* **Task description**:
Please keep the images out and set down the data exactly as given.

Given information section start

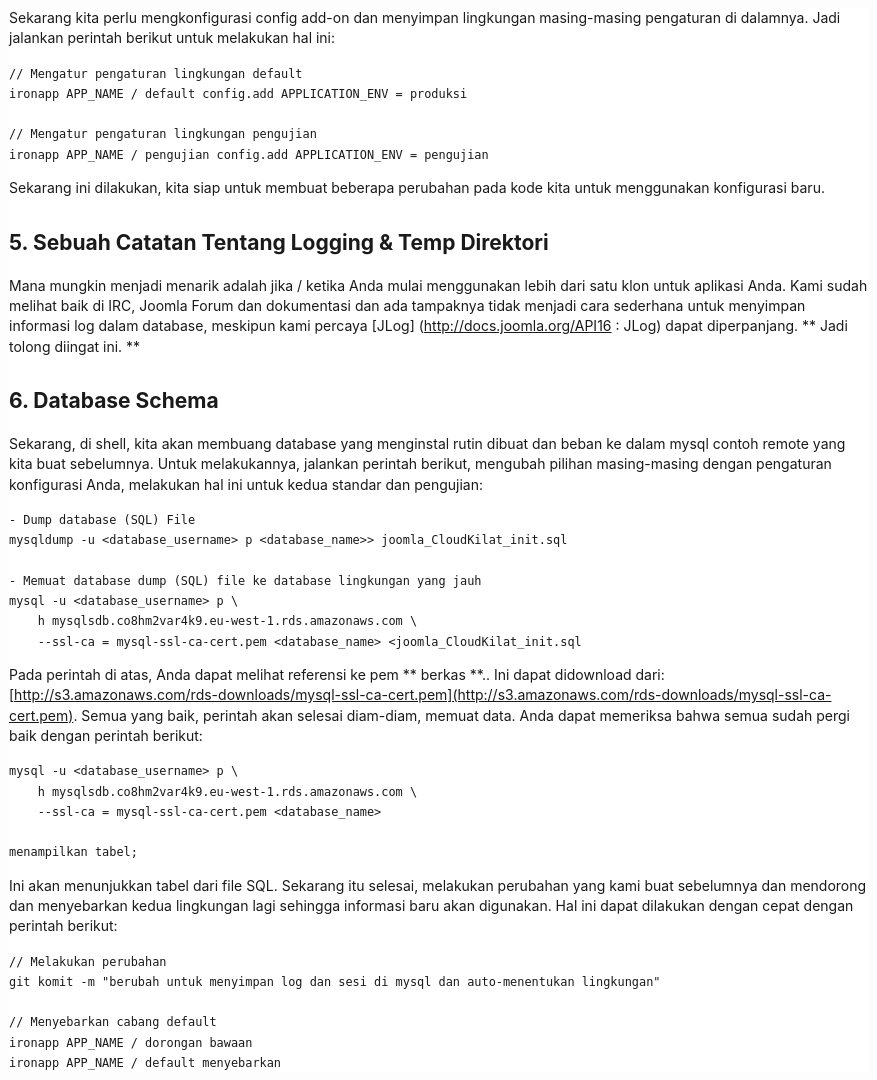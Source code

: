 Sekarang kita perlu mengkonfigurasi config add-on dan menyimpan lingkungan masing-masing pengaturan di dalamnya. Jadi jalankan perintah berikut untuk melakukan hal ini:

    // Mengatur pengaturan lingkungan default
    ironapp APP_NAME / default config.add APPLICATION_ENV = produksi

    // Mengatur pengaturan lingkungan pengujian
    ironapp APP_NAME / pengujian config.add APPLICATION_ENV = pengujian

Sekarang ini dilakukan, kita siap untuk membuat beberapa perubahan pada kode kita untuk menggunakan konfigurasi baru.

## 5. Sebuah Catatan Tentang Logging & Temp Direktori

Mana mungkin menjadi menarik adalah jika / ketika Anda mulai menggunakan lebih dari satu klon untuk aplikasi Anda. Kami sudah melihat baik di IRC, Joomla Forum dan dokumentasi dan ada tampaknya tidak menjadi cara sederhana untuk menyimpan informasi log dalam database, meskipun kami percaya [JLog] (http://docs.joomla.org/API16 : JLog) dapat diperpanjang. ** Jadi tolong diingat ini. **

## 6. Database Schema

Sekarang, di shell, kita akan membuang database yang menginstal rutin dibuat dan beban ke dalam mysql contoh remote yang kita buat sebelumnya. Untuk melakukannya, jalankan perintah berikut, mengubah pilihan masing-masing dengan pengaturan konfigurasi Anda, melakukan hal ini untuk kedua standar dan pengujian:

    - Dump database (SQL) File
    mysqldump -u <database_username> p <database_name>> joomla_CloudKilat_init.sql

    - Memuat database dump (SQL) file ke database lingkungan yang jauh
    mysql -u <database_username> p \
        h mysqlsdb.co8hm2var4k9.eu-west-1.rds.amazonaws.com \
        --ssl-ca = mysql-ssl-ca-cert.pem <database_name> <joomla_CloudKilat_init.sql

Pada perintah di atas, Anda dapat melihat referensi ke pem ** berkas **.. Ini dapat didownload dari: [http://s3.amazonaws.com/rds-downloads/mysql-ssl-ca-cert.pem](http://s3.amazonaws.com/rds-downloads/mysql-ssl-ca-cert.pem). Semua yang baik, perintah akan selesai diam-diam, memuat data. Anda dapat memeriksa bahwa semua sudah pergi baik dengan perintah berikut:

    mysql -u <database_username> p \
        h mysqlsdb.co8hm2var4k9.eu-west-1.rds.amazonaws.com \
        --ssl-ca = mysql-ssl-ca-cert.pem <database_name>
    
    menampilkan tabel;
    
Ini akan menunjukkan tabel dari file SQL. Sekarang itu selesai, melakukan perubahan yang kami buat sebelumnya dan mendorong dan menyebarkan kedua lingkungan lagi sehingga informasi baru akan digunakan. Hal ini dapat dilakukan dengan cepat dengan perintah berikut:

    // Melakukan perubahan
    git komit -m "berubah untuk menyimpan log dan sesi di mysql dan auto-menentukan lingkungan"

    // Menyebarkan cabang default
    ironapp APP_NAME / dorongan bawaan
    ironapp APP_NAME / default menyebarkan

Given information section end

* **Reply**:
Source code

: Sekarang kita perlu mengkonfigurasi config add-on dan menyimpan lingkungan masing-masing pengaturan di dalamnya. Jadi jalankan perintah berikut untuk melakukan hal ini:

    // Mengatur pengaturan lingkungan default
    ironapp APP_NAME / default config.add APPLICATION_ENV = produksi

    // Mengatur pengaturan lingkungan pengujian
    ironapp APP_NAME / pengujian config.add APPLICATION_ENV = pengujian

Sekarang ini dilakukan, kita siap untuk membuat beberapa perubahan pada kode kita untuk menggunakan konfigurasi baru.

## 5. Sebuah Catatan Tentang Logging & Temp Direktori

Mana mungkin menjadi menarik adalah jika / ketika Anda mulai menggunakan lebih dari satu klon untuk aplikasi Anda. Kami sudah melihat baik di IRC, Joomla Forum dan dokumentasi dan ada tampaknya tidak menjadi cara sederhana untuk menyimpan informasi log dalam database, meskipun kami percaya [JLog] (http://docs.joomla.org/API16 : JLog) dapat diperpanjang. ** Jadi tolong diingat ini. **

## 6. Database Schema

Sekarang, di shell, kita akan membuang database yang menginstal rutin dibuat dan beban ke dalam mysql contoh remote yang kita buat sebelumnya. Untuk melakukannya, jalankan perintah berikut, mengubah pilihan masing-masing dengan pengaturan konfigurasi Anda, melakukan hal ini untuk kedua standar dan pengujian:

    - Dump database (SQL) File
    mysqldump -u <database_username> p <database_name>> joomla_CloudKilat_init.sql

    - Memuat database dump (SQL) file ke database lingkungan yang jauh
    mysql -u <database_username> p \
        h mysqlsdb.co8hm2var4k9.eu-west-1.rds.amazonaws.com \
        --ssl-ca = mysql-ssl-ca-cert.pem <database_name> <joomla_CloudKilat_init.sql

Pada perintah di atas, Anda dapat melihat referensi ke pem ** berkas **.. Ini dapat didownload dari: [http://s3.amazonaws.com/rds-downloads/mysql-ssl-ca-cert.pem](http://s3.amazonaws.com/rds-downloads/mysql-ssl-ca-cert.pem). Semua yang baik, perintah akan selesai diam-diam, memuat data. Anda dapat memeriksa bahwa semua sudah pergi baik dengan perintah berikut:

    mysql -u <database_username> p \
        h mysqlsdb.co8hm2var4k9.eu-west-1.rds.amazonaws.com \
        --ssl-ca = mysql-ssl-ca-cert.pem <database_name>
    
    menampilkan tabel;
    
Ini akan menunjukkan tabel dari file SQL. Sekarang itu selesai, melakukan perubahan yang kami buat sebelumnya dan mendorong dan menyebarkan kedua lingkungan lagi sehingga informasi baru akan digunakan. Hal ini dapat dilakukan dengan cepat dengan perintah berikut:

    // Melakukan perubahan
    git komit -m "berubah untuk menyimpan log dan sesi di mysql dan auto-menentukan lingkungan"

    // Menyebarkan cabang default
    ironapp APP_NAME / dorongan bawaan
    ironapp APP_NAME / default menyebarkan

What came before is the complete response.